What is ironic about this incident is that it stands on its head established notions about women and war that depicts women at the receiving end of the brutality. Take Rwanda, for instance, the central African nation that saw one of the worst genocides in the world in 1994. In the course of just 100 days, one million people were killed, the majority of them Tutsis. Human rights groups reporting on the genocide also recorded that between 2,50,000 to half a million women were raped. This is out of a population of eight million.

Today this traumatised nation, 60 per cent of whose population lives in extreme poverty, is coming to terms with the price of war. And this is being played out in the lives of the thousands of women who were raped. These women are now HIV positive. Today an estimated 1,00,000 Rwandans needed anti-retroviral drugs to fight the disease. They are fighting another war, one that they cannot win.

At the same time, something else has come out of the ashes of the massacre of 1994. Rwanda now has the highest proportion of women legislators in the world. In the October 2003 elections to its National Assembly, women won 48.8 per cent of the seats. In the Swedish Parliament, 45 per cent of the legislators are women. The fact that one-third of the seats are reserved for women did help. But some women won from non-reserved seats. And today, women hold nine out of 28 ministerial posts.

This change did not come easily. It was the consequence of women's active participation in the post-genocide period where many of them went out to help the survivors rebuild their lives. Donor agencies also invested in projects designed to make women politically aware. Women participated in drawing up a new Constitution and ensured that women had the right to inherit property and that stiff penalties were in place for child rapists.

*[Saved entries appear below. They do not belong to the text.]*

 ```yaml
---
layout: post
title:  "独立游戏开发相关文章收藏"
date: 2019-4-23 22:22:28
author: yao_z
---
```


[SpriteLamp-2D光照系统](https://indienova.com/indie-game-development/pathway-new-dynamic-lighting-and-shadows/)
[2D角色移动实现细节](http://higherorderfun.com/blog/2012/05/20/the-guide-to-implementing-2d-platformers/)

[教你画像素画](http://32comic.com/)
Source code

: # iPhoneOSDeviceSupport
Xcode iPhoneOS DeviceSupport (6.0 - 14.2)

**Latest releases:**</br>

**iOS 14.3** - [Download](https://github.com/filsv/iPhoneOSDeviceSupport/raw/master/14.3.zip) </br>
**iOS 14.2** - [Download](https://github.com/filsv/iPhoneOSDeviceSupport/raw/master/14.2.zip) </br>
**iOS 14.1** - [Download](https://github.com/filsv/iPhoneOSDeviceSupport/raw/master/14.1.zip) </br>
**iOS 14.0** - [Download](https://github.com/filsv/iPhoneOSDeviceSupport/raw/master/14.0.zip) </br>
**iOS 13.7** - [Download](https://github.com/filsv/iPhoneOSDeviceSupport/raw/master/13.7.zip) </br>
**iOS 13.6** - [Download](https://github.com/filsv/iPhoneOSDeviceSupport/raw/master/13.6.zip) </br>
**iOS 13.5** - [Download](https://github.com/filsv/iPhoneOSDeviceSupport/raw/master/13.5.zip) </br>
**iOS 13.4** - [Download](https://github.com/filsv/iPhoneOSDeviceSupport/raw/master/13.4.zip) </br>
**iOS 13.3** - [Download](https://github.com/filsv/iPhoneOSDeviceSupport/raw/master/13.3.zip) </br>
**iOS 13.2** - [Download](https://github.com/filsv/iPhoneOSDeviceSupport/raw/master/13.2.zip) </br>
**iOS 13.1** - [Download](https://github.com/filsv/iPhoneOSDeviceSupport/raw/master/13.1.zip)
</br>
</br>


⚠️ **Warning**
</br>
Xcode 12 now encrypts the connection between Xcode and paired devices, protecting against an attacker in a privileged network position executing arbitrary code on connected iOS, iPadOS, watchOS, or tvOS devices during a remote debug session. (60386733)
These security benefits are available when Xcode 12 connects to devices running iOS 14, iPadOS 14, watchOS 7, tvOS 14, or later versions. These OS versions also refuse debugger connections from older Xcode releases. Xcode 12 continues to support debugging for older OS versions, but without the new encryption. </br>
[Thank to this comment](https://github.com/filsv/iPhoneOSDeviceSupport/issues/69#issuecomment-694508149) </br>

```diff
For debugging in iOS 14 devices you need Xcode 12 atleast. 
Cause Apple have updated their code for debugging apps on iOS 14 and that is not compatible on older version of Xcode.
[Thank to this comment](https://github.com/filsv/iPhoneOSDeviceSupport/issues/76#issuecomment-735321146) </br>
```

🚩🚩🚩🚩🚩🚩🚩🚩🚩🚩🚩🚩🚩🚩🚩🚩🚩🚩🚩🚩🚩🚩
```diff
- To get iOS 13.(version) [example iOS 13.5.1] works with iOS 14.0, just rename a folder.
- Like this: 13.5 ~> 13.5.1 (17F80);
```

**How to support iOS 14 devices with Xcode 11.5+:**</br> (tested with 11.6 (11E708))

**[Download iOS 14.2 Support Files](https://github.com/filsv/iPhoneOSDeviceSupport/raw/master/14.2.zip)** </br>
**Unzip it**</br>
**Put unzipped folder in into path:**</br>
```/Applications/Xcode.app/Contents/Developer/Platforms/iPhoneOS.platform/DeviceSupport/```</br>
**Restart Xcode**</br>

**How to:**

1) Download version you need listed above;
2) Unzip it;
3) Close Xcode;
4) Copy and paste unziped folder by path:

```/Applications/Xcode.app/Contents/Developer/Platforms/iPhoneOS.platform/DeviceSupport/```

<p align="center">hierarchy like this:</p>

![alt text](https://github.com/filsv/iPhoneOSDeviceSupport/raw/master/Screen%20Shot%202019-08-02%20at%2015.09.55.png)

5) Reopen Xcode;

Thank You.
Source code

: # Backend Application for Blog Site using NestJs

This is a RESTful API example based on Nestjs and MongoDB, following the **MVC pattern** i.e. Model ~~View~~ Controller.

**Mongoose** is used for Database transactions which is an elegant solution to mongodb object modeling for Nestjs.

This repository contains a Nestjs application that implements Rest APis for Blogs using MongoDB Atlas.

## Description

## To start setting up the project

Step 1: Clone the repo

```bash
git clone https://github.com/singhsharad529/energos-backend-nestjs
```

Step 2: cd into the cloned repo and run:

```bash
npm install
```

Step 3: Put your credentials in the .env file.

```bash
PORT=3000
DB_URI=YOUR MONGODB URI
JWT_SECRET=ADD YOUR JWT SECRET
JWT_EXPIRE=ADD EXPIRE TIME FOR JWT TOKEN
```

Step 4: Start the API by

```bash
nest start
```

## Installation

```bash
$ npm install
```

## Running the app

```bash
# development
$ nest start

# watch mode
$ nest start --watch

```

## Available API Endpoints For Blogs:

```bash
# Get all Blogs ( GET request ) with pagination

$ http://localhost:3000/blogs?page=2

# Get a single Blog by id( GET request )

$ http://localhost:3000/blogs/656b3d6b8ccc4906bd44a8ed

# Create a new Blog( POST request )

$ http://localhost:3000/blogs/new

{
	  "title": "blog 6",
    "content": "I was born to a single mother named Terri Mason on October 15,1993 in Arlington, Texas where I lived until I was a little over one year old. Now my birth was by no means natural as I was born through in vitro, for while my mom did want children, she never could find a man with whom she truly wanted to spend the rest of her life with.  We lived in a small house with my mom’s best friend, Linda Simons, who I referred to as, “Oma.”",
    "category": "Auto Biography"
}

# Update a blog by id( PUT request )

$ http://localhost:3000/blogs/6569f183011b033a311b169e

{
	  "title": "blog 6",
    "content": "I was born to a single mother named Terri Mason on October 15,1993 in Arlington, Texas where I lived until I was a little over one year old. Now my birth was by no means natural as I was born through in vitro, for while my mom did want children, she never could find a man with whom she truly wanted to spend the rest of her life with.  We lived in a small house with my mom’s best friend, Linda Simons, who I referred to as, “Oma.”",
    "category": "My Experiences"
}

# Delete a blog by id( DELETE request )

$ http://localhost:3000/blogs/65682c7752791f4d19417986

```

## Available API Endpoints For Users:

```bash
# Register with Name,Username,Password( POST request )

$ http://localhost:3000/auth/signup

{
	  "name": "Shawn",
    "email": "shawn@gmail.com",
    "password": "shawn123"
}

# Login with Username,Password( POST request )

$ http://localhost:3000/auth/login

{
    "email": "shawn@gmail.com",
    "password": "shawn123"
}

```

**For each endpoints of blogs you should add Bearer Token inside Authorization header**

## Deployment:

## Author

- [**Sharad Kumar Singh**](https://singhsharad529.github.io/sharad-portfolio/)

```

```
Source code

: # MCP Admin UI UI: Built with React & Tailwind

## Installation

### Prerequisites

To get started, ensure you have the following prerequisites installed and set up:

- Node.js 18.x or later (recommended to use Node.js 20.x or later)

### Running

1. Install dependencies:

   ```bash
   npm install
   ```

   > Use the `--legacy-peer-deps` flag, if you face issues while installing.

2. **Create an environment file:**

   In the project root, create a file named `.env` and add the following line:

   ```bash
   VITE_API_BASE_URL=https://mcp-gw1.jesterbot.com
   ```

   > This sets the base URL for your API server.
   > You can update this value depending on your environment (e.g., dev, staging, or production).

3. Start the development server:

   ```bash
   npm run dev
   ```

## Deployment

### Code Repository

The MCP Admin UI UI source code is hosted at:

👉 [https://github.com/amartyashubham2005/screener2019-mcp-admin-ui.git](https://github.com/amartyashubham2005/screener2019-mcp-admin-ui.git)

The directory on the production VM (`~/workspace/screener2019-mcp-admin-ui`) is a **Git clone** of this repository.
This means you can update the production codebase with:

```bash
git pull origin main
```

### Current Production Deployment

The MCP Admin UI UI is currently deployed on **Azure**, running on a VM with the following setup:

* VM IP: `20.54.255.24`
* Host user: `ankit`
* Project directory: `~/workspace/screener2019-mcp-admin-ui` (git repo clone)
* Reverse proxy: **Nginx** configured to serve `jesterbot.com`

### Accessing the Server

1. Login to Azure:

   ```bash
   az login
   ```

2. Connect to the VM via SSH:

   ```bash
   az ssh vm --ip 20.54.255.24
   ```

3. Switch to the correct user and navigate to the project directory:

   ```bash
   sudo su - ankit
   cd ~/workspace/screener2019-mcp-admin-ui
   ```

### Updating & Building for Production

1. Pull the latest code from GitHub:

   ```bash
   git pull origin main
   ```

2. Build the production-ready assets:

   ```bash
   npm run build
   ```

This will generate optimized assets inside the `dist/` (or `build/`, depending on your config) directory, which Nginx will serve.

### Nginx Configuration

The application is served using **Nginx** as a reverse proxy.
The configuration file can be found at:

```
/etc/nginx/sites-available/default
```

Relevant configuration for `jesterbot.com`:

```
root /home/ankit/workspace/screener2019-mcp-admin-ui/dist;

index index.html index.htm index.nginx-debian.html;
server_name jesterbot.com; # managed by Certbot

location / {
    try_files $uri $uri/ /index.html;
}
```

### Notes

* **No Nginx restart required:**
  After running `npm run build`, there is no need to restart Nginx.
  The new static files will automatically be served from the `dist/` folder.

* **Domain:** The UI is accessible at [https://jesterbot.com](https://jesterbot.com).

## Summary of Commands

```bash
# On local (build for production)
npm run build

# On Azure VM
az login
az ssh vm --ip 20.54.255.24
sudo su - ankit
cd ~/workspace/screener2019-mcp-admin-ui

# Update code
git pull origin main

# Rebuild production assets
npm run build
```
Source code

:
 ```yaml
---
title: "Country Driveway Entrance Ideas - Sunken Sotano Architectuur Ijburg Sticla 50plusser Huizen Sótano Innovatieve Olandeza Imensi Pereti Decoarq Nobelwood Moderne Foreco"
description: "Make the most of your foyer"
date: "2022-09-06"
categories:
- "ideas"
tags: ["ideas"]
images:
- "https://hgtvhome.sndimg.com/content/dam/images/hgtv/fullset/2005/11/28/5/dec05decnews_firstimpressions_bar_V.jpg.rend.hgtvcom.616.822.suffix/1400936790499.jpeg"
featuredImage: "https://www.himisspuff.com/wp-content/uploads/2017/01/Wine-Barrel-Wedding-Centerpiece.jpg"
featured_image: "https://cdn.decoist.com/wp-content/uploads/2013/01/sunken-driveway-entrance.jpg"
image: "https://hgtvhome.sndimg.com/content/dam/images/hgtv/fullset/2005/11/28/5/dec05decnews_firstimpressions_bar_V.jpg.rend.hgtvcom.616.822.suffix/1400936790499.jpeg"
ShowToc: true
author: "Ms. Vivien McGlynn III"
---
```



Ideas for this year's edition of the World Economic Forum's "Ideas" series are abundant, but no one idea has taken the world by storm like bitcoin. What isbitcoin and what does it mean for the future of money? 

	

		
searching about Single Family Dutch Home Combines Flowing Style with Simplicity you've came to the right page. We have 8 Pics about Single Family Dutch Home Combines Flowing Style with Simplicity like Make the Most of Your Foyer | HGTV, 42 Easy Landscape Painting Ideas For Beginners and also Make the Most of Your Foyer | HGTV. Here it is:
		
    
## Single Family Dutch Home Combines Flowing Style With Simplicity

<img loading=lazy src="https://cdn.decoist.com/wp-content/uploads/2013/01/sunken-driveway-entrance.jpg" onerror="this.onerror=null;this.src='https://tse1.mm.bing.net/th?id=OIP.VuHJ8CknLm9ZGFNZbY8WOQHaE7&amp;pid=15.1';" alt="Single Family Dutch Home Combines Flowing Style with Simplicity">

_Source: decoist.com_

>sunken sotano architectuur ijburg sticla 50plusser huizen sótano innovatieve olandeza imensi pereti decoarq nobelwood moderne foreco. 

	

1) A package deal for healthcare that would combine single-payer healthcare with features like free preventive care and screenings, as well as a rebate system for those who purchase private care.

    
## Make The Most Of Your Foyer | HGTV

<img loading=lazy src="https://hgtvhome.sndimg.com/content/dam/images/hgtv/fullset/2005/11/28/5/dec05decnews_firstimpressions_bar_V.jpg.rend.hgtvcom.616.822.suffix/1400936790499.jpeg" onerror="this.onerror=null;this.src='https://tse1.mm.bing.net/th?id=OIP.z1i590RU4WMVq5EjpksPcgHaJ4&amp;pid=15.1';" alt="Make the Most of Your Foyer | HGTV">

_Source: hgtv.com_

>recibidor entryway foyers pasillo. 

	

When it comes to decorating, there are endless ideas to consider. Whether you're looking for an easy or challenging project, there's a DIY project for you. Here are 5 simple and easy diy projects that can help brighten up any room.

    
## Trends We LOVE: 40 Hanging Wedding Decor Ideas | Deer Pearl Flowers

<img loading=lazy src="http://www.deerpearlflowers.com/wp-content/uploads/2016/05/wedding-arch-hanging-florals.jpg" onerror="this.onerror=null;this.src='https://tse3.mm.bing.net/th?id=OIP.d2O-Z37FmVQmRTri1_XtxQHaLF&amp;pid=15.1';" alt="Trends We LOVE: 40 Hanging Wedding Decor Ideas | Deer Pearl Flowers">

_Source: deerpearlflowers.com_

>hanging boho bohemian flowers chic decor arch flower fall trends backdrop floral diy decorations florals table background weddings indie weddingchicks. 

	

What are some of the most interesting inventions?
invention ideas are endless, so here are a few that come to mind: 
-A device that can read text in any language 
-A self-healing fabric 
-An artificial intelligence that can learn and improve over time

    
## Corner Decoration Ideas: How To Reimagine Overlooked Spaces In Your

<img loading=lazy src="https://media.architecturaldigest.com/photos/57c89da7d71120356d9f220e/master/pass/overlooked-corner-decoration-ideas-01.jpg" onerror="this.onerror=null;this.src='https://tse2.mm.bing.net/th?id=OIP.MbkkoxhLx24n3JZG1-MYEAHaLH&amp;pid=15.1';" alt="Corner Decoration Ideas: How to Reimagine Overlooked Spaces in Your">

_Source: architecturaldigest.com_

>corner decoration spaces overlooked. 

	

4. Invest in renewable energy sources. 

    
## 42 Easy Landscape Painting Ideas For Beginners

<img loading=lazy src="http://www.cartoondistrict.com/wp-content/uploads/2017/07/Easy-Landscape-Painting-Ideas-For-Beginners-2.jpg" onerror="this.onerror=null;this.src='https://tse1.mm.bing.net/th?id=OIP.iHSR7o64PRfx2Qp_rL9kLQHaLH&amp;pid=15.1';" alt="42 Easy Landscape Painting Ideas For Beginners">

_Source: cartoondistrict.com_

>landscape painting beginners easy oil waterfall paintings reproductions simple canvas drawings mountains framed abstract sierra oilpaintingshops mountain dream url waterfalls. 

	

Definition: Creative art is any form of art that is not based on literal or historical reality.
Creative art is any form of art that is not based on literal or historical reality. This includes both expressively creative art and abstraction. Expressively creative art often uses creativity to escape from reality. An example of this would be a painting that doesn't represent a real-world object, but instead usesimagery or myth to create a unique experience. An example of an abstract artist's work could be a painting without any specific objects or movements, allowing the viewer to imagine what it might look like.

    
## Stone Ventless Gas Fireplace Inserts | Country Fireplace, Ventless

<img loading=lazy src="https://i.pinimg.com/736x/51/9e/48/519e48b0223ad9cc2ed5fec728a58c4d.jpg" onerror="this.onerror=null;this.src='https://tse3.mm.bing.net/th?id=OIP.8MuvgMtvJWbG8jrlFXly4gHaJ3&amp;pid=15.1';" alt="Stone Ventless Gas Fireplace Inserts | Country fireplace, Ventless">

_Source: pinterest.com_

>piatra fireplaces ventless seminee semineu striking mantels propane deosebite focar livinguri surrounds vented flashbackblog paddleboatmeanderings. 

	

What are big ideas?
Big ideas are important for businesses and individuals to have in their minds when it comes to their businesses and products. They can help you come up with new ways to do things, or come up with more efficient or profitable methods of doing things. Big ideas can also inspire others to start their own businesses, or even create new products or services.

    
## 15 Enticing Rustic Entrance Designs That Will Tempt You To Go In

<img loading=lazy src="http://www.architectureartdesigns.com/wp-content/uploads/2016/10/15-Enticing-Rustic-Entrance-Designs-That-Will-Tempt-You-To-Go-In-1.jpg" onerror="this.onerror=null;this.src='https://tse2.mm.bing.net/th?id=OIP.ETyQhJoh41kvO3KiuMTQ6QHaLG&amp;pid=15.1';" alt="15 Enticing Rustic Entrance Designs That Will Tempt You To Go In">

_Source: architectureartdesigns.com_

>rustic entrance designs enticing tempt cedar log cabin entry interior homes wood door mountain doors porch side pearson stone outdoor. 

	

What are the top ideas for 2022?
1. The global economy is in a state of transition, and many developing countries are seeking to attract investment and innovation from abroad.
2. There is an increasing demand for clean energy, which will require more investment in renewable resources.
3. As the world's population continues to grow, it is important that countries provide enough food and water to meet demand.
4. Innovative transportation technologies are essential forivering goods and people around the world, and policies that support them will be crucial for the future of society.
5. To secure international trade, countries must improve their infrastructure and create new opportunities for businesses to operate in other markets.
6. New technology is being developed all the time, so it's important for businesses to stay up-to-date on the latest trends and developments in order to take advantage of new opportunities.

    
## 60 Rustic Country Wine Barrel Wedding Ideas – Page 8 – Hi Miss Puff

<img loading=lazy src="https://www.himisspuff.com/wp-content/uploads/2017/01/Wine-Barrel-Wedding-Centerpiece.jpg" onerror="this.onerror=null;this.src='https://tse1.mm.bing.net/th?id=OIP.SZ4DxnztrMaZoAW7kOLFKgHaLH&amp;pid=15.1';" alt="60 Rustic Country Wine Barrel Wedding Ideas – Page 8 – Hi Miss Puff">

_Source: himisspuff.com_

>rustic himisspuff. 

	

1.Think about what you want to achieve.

This is a remarkable turnaround within a decade in a country that lost a huge chunk of its population in the war. But there is still a long way to go to overcome poverty, disease and the societal crisis where thousands of women are widowed or abandoned.

Another story of women and war comes from Eritrea, formerly a province of Ethiopia. After a 30-year long war to gain Independence, Eritrea become a separate independent nation in 1993. Women were at the heart of the armed struggle waged by the Eritrean People's Liberation Front. They fought shoulder to shoulder with the men and made up one-third of the rebel army. The Eritrean woman solider had become something of an iconic figure.

After Independence, these women succeeded in ensuring that women's rights were codified. They won the right to own property, to divorce and to get custody of children. Thirty per cent of the seats in the National Assembly were reserved for women. And March 8, International Women's Day was declared a national holiday.

But a decade later, the women who fought for their country's independence are now waging another battle. The President of the National Union of Eritrean Women was quoted as saying, "You can't legislate attitudes." She was referring to the fact that despite the equal rights written into law and the fact that women fought alongside men, in times of peace men would like them to sit at home, cook and wash for them and become good housewives. The least wanted jobs are left for women while men take the comfortable government jobs or the lucrative ones. A newspaper article on the free Eritrea quoted a man saying, "Men have forgotten everything. Our previous life was to work together. Now women carry the burden. It is shameful."

The stories from Rwanda and Eritrea still fit within the accepted notions of women and war. The pictures from Iraq raise an entirely new set of disturbing questions. In their quest for equal rights, should women draw the line? Or is it inevitable that once they have voluntarily signed up for institutions like the military, they are endorsing brutality and its justifications?